Thursday, 11 July 2013

Naturalism, Evolution, and True Belief (Analysis, Jan 2012)


NATURALISM, EVOLUTION, AND TRUE BELIEF
Stephen Law

Plantinga’s evolutionary argument against naturalism (EAAN) is currently one of the most widely discussed arguments targeting philosophical naturalism (see, for example, Beilby 2002).  Plantinga aims to show that naturalism, in combination with evolutionary theory, is, as he puts it, ‘incoherent or self-defeating’. His argument turns crucially on the claim that, in the absence of any God-like being to guide the process, natural selection is unlikely to favour true belief. This, Plantinga supposes, is because natural selection selects only for adaptive behaviour.
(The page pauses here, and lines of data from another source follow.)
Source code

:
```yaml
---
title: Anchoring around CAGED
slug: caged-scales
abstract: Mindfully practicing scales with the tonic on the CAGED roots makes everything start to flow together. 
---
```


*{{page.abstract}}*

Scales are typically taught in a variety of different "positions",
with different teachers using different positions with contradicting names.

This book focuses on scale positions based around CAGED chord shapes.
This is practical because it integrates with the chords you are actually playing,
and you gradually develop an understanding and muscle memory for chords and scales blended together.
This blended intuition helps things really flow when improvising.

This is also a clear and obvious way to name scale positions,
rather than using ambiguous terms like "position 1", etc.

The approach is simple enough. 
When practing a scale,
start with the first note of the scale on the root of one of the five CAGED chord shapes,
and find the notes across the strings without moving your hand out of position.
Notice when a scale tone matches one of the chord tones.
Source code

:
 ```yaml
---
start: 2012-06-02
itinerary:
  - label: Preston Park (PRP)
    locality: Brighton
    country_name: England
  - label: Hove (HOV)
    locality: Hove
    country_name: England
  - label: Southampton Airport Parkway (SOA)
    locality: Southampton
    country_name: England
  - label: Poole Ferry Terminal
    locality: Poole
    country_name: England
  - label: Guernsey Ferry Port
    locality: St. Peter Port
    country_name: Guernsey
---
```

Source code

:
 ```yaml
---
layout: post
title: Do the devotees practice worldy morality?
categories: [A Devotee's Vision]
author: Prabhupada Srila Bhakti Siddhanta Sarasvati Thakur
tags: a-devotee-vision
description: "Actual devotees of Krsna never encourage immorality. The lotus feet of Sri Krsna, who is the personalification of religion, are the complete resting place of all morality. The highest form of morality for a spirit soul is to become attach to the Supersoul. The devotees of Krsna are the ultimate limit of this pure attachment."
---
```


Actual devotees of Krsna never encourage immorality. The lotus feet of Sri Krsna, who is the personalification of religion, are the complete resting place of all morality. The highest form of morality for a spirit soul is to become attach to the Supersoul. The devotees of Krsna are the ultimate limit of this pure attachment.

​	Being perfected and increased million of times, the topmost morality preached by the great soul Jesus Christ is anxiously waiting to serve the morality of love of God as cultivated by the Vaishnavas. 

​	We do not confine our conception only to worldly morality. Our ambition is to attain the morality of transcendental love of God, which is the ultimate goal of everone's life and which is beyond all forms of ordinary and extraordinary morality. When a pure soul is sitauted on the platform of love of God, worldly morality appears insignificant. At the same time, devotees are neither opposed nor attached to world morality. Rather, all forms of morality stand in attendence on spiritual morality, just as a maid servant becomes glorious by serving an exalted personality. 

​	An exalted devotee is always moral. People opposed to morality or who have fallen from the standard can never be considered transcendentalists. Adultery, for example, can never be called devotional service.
It is irrelevant, from the point of view of unguided evolution, whether the beliefs that happen to cause that adaptive behaviour are true.

I argue that, even in its most recent incarnation, the EAAN fails. In particular, Plantinga overlooks the fact that adherents of naturalism may hold, seemingly quite plausibly, that there exist certain conceptual links between belief content and behaviour. Given conceptual links of the sort I envisage, natural selection will indeed favour true belief.